29. At first blush, this reaction may seem contradictory to a claim of distress. However, this reaction may support, not contradict a claim of distress. Knowledge of the effects of discrimination is within the specialized expertise of the Commission. Official notice is taken that the initial reaction of a victim of overt racial discrimination may be one of acute embarrassment and of a desire to immediately withdraw from the situation. In response to the overt act, the victim may say "thank you" and immediately leave, as opposed to becoming engaged in a discussion or argument. In a similar prior case before this Commission, a Black woman was told she was being refused day care for her infant son because "We are not going to mix races." Her initial response was to say "Okay. Thank you," and leave. Diane Humburd, 10 Iowa Civil Rights Commission Case Reports 1, 2 (1989). Fairness to the parties does not require that they be given the opportunity to contest these facts.
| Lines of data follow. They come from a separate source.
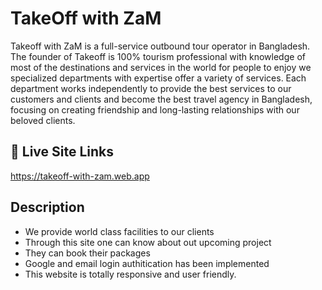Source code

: 
# TakeOff with ZaM

Takeoff with ZaM is a full-service outbound tour operator in Bangladesh. The founder of Takeoff is 100% tourism professional with knowledge of most of the destinations and services in the world for people to enjoy we specialized departments with expertise offer a variety of services. Each department works independently to provide the best services to our customers and clients and become the best travel agency in Bangladesh, focusing on creating friendship and long-lasting relationships with our beloved clients.
## 🔗 Live Site Links
https://takeoff-with-zam.web.app
## Description

* We provide world class facilities to our clients
* Through this site one can know about out upcoming project 
* They can book their packages
* Google and email login authitication has been implemented 
* This website is totally responsive and user friendly.

  
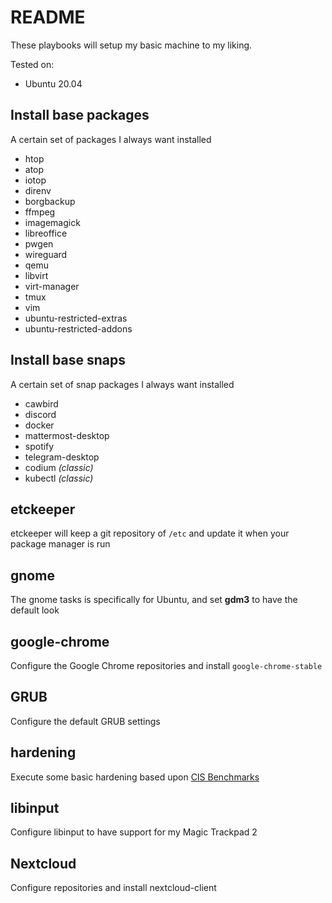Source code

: # README

These playbooks will setup my basic machine to my liking.

Tested on:

* Ubuntu 20.04

## Install base packages

A certain set of packages I always want installed

* htop
* atop
* iotop
* direnv
* borgbackup
* ffmpeg
* imagemagick
* libreoffice
* pwgen
* wireguard
* qemu
* libvirt
* virt-manager
* tmux
* vim
* ubuntu-restricted-extras
* ubuntu-restricted-addons

## Install base snaps

A certain set of snap packages I always want installed

* cawbird
* discord
* docker
* mattermost-desktop
* spotify
* telegram-desktop
* codium *(classic)*
* kubectl *(classic)*

## etckeeper

etckeeper will keep a git repository of `/etc` and update it when your package manager is run

## gnome

The gnome tasks is specifically for Ubuntu, and set **gdm3** to have the default look

## google-chrome

Configure the Google Chrome repositories and install `google-chrome-stable`

## GRUB

Configure the default GRUB settings

## hardening

Execute some basic hardening based upon [CIS Benchmarks](https://www.cisecurity.org/cis-benchmarks/)

## libinput

Configure libinput to have support for my Magic Trackpad 2

## Nextcloud

Configure repositories and install nextcloud-client
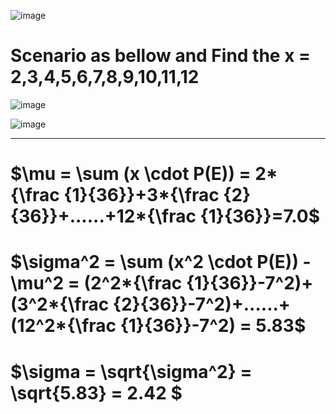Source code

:![image](https://github.com/user-attachments/assets/cb8e1267-94c6-47cb-92e3-654e0ffa74ed)


# Scenario as bellow and Find the x = 2,3,4,5,6,7,8,9,10,11,12

![image](https://github.com/user-attachments/assets/a15418cf-5b23-480e-99e4-7a4a3e246038)


![image](https://github.com/user-attachments/assets/ccbfc689-91ac-4c50-b05d-dedd5b37f36c)


- - -

# $\mu = \sum (x \cdot P(E)) = 2*{\frac {1}{36}}+3*{\frac {2}{36}}+......+12*{\frac {1}{36}}=7.0$


# $\sigma^2 = \sum (x^2 \cdot P(E)) - \mu^2 = (2^2*{\frac {1}{36}}-7^2)+(3^2*{\frac {2}{36}}-7^2)+......+(12^2*{\frac {1}{36}}-7^2) = 5.83$

# $\sigma = \sqrt{\sigma^2} = \sqrt{5.83} = 2.42 $
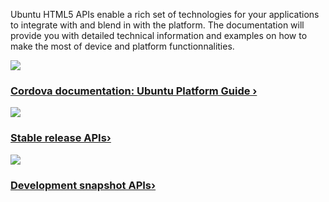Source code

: 





Ubuntu HTML5 APIs enable a rich set of technologies for your applications to
integrate with and blend in with the platform. The documentation will provide
you with detailed technical information and examples on how to make the most
of device and platform functionnalities.

[ ![](/static/devportal_uploaded/3393b3d9-3955-40c9-9d1b-b7f88903663f-cms_page_media/118/cordova_256.png) ](http://cordova.apache.org/docs/en/5.0.0/guide_platforms_ubuntu_index.md.html#Ubuntu%20Platform%20Guide)

### [Cordova documentation: Ubuntu Platform Guide ›](http://cordova.apache.org/docs/en/5.0.0/guide_platforms_ubuntu_index.md.html#Ubuntu%20Platform%20Guide)

[ ![](/static/devportal_uploaded/54fcf8e1-bc47-4573-9746-697b0b2f08ea-cms_page_media/118/ubuntu-14-10.png)
](http://developer.ubuntu.com/api/html5/current/)

### [Stable release APIs›](http://developer.ubuntu.com/api/apps/html5/current/)

[ ![](/static/devportal_uploaded/16b6f108-769a-4319-81e3-0472f3174a65-cms_page_media/118/dotted-logo.png) ](http://developer.ubuntu.com/api/html5/development/)

### [Development snapshot APIs›](http://developer.ubuntu.com/api/apps/html5/development/)

### [ ](/apps)
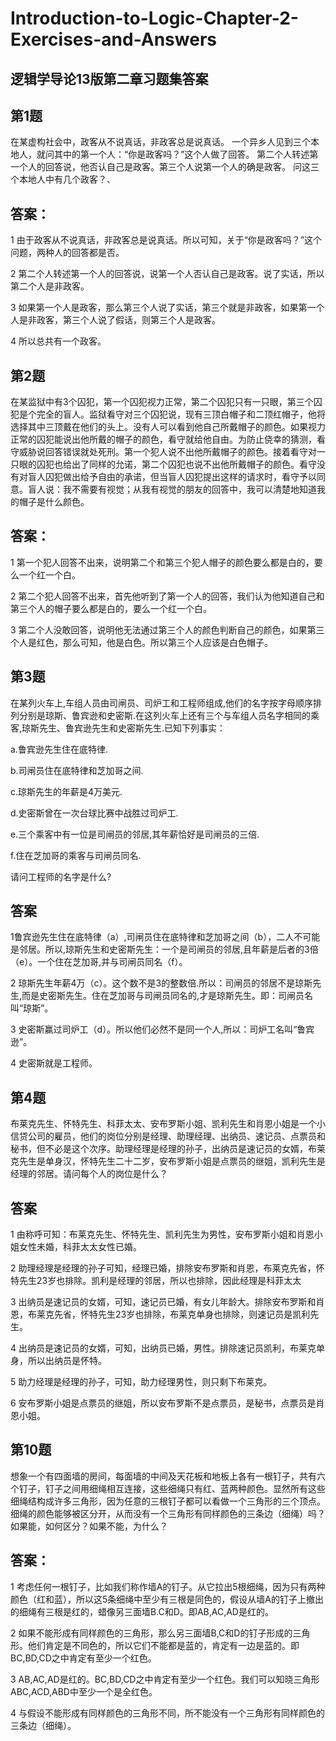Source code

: # Introduction-to-Logic-Chapter-2-Exercises-and-Answers
## 逻辑学导论13版第二章习题集答案

## 第1题

在某虚构社会中，政客从不说真话，非政客总是说真话。
一个异乡人见到三个本地人，就问其中的第一个人：“你是政客吗？”这个人做了回答。
第二个人转述第一个人的回答说，他否认自己是政客。第三个人说第一个人的确是政客。
问这三个本地人中有几个政客？、

## 答案：

1 由于政客从不说真话，非政客总是说真话。所以可知，关于“你是政客吗？”这个问题，两种人的回答都是否。

2 第二个人转述第一个人的回答说，说第一个人否认自己是政客。说了实话，所以第二个人是非政客。

3 如果第一个人是政客，那么第三个人说了实话，第三个就是非政客，如果第一个人是非政客，第三个人说了假话，则第三个人是政客。

4 所以总共有一个政客。

## 第2题

在某监狱中有3个囚犯，第一个囚犯视力正常，第二个囚犯只有一只眼，第三个囚犯是个完全的盲人。监狱看守对三个囚犯说，现有三顶白帽子和二顶红帽子，他将选择其中三顶戴在他们的头上。没有人可以看到他自己所戴帽子的颜色。如果视力正常的囚犯能说出他所戴的帽子的颜色，看守就给他自由。为防止侥幸的猜测，看守威胁说回答错误就处死刑。第一个犯人说不出他所戴帽子的颜色。接着看守对一只眼的囚犯也给出了同样的允诺，第二个囚犯也说不出他所戴帽子的颜色。看守没有对盲人囚犯做出给予自由的承诺，但当盲人囚犯提出这样的请求时，看守予以同意。盲人说：我不需要有视觉；从我有视觉的朋友的回答中，我可以清楚地知道我的帽子是什么颜色。
## 答案：

1 第一个犯人回答不出来，说明第二个和第三个犯人帽子的颜色要么都是白的，要么一个红一个白。

2 第二个犯人回答不出来，首先他听到了第一个人的回答，我们认为他知道自己和第三个人的帽子要么都是白的，要么一个红一个白。

3 第二个人没敢回答，说明他无法通过第三个人的颜色判断自己的颜色，如果第三个人是红色，那么可知，他是白色。所以第三个人应该是白色帽子。

## 第3题

在某列火车上,车组人员由司闸员、司炉工和工程师组成,他们的名字按字母顺序排列分别是琼斯、鲁宾逊和史密斯.在这列火车上还有三个与车组人员名字相同的乘客,琼斯先生、鲁宾逊先生和史密斯先生.已知下列事实：

a.鲁宾逊先生住在底特律.

b.司闸员住在底特律和芝加哥之间.

c.琼斯先生的年薪是4万美元.

d.史密斯曾在一次台球比赛中战胜过司炉工.

e.三个乘客中有一位是司闸员的邻居,其年薪恰好是司闸员的三倍.

f.住在芝加哥的乘客与司闸员同名.

请问工程师的名字是什么?

## 答案

1鲁宾逊先生住在底特律（a）,司闸员住在底特律和芝加哥之间（b），二人不可能是邻居。所以,琼斯先生和史密斯先生：一个是司闸员的邻居,且年薪是后者的3倍（e）。一个住在芝加哥,并与司闸员同名（f）。

2 琼斯先生年薪4万（c）。这个数不是3的整数倍.所以：司闸员的邻居不是琼斯先生,而是史密斯先生。住在芝加哥与司闸员同名的,才是琼斯先生。即：司闸员名叫“琼斯”。

3 史密斯赢过司炉工（d）。所以他们必然不是同一个人,所以：司炉工名叫“鲁宾逊”。

4 史密斯就是工程师。

## 第4题

布莱克先生、怀特先生、科菲太太、安布罗斯小姐、凯利先生和肖恩小姐是一个小信贷公司的雇员，他们的岗位分别是经理、助理经理、出纳员、速记员、点票员和秘书，但不必是这个次序。助理经理是经理的孙子，出纳员是速记员的女婿，布莱克先生是单身汉，怀特先生二十二岁，安布罗斯小姐是点票员的继姐，凯利先生是经理的邻居。请问每个人的岗位是什么？

## 答案

1 由称呼可知：布莱克先生、怀特先生、凯利先生为男性，安布罗斯小姐和肖恩小姐女性未婚，科菲太太女性已婚。

2 助理经理是经理的孙子可知，经理已婚，排除安布罗斯和肖恩，布莱克先省，怀特先生23岁也排除。凯利是经理的邻居，所以也排除，因此经理是科菲太太

3 出纳员是速记员的女婿，可知，速记员已婚，有女儿年龄大。排除安布罗斯和肖恩，布莱克先省，怀特先生23岁也排除，布莱克单身也排除，则速记员是凯利先生。

4 出纳员是速记员的女婿，可知，出纳员已婚，男性。排除速记员凯利，布莱克单身，所以出纳员是怀特。

5 助力经理是经理的孙子，可知，助力经理男性，则只剩下布莱克。

6 安布罗斯小姐是点票员的继姐，所以安布罗斯不是点票员，是秘书，点票员是肖恩小姐。

## 第10题

想象一个有四面墙的房间，每面墙的中间及天花板和地板上各有一根钉子，共有六个钉子，钉子之间用细绳相互连接，这些细绳只有红、蓝两种颜色。显然所有这些细绳结构成许多三角形，因为任意的三根钉子都可以看做一个三角形的三个顶点。
细绳的颜色能够被区分开，从而没有一个三角形有同样颜色的三条边（细绳）吗？如果能，如何区分？如果不能，为什么？

## 答案：

1 考虑任何一根钉子，比如我们称作墙A的钉子。从它拉出5根细绳，因为只有两种颜色（红和蓝），所以这5条细绳中至少有三根是同色的，假设从墙A的钉子上撤出的细绳有三根是红的，蜡像另三面墙B.C和D。即AB,AC,AD是红的。

2  如果不能形成有同样颜色的三角形，那么另三面墙B,C和D的钉子形成的三角形。他们肯定是不同色的，所以它们不能都是蓝的，肯定有一边是蓝的。即BC,BD,CD之中肯定有至少一个红色。

3 AB,AC,AD是红的。BC,BD,CD之中肯定有至少一个红色。我们可以知晓三角形ABC,ACD,ABD中至少一个是全红色。

4 与假设不能形成有同样颜色的三角形不同，所不能没有一个三角形有同样颜色的三条边（细绳）。

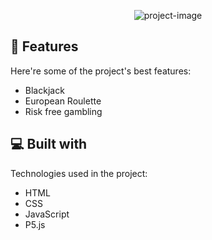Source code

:<p align="center"><img src="https://socialify.git.ci/msh31/Webgame/image?description=1&amp;descriptionEditable=Simple%20fictional%20casino%20made%20using%20p5.js&amp;font=Inter&amp;forks=1&amp;issues=1&amp;language=1&amp;name=1&amp;owner=1&amp;pattern=Plus&amp;pulls=1&amp;stargazers=1&amp;theme=Auto" alt="project-image">

<h2>🧐 Features</h2>

Here're some of the project's best features:

*   Blackjack
*   European Roulette
*   Risk free gambling

  
  
<h2>💻 Built with</h2>

Technologies used in the project:

*   HTML
*   CSS
*   JavaScript
*   P5.js
</p>

  
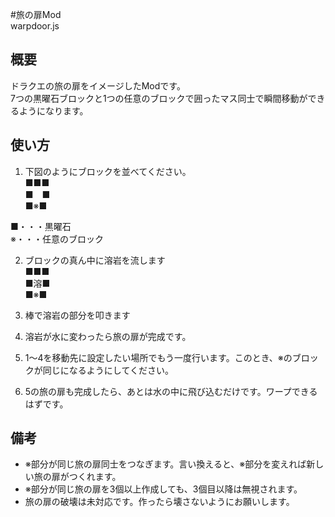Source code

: #旅の扉Mod  
warpdoor.js  

## 概要  
ドラクエの旅の扉をイメージしたModです。  
7つの黒曜石ブロックと1つの任意のブロックで囲ったマス同士で瞬間移動ができるようになります。  
  
## 使い方  
1. 下図のようにブロックを並べてください。  
■■■  
■　■  
■※■  
  
■・・・黒曜石  
※・・・任意のブロック  

2. ブロックの真ん中に溶岩を流します  
■■■  
■溶■  
■※■  
  
3. 棒で溶岩の部分を叩きます  
4. 溶岩が水に変わったら旅の扉が完成です。
5. 1〜4を移動先に設定したい場所でもう一度行います。このとき、※のブロックが同じになるようにしてください。  
6. 5の旅の扉も完成したら、あとは水の中に飛び込むだけです。ワープできるはずです。  

## 備考
* ※部分が同じ旅の扉同士をつなぎます。言い換えると、※部分を変えれば新しい旅の扉がつくれます。
* ※部分が同じ旅の扉を3個以上作成しても、3個目以降は無視されます。
* 旅の扉の破壊は未対応です。作ったら壊さないようにお願いします。
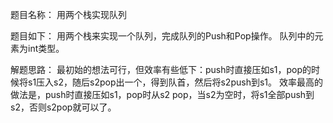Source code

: 题目名称：
用两个栈实现队列

题目如下：
用两个栈来实现一个队列，完成队列的Push和Pop操作。 队列中的元素为int类型。

解题思路：
最初始的想法可行，但效率有些低下：push时直接压如s1，pop的时候将s1压入s2，随后s2pop出一个，得到队首，然后将s2push到s1。
效率最高的做法是，push时直接压如s1，pop时从s2 pop，当s2为空时，将s1全部push到s2，否则s2pop就可以了。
30. When Tammy Collins came back to the homeless shelter she was crying because she didn't get the apartment and because of what Flook had said. Larry Collins, too, broke into tears upon hearing of these events. (Tr. at 14- 15, 48, 51).
31. The emotional impact on the Collinses was especially traumatic for two reasons: First, they were all excited and happy with the apartment. When the Collins family looked at the apartment together through the window, earlier that same day, they repeatedly commented to each other on how nice it was. They understood that they were finally going to have a real home. (Tr. at 10, 45, 47).
32. Second, the Collins family, based on the prior understanding with Flook that they would have the apartment once they presented the voucher, had checked out of the homeless shelter. Someone else had taken their place and there was no more room at the shelter. (Tr. at 15).
33. Tammy, Larry, Leo, Larry (the son), and Treva Collins had to live in the family car, a station wagon, for two to three weeks. This involved all the attendant stresses and strains inherent in caring for three small children, ages eight weeks, two years and three years. (Tr. at 6, 16, 49). After this time, the Collinses were able to get adequate shelter. (Tr. at 71-72).
34. Tammy Collins credibly testified that she was and still is heartbroken over being rejected for the apartment due to race. (Tr. at 16). She worries about her children suffering race discrimination in the future. She remembers how they had to suffer living in the car. (Tr. at 19-20). Tammy Collins often thinks about the day Respondent Flook rejected her voucher and what he said "No nigger kids, no nigger husband." (Tr. at 20).
35. Tammy Collins has had nightmares about this incident. "I sleep very lightly now, I toss and turn." Before this incident, Mrs. Collins "was a very hard, tight sleeper." (Tr. at 21). She believes this incident shall affect her for the rest of her life. (Tr. at 22).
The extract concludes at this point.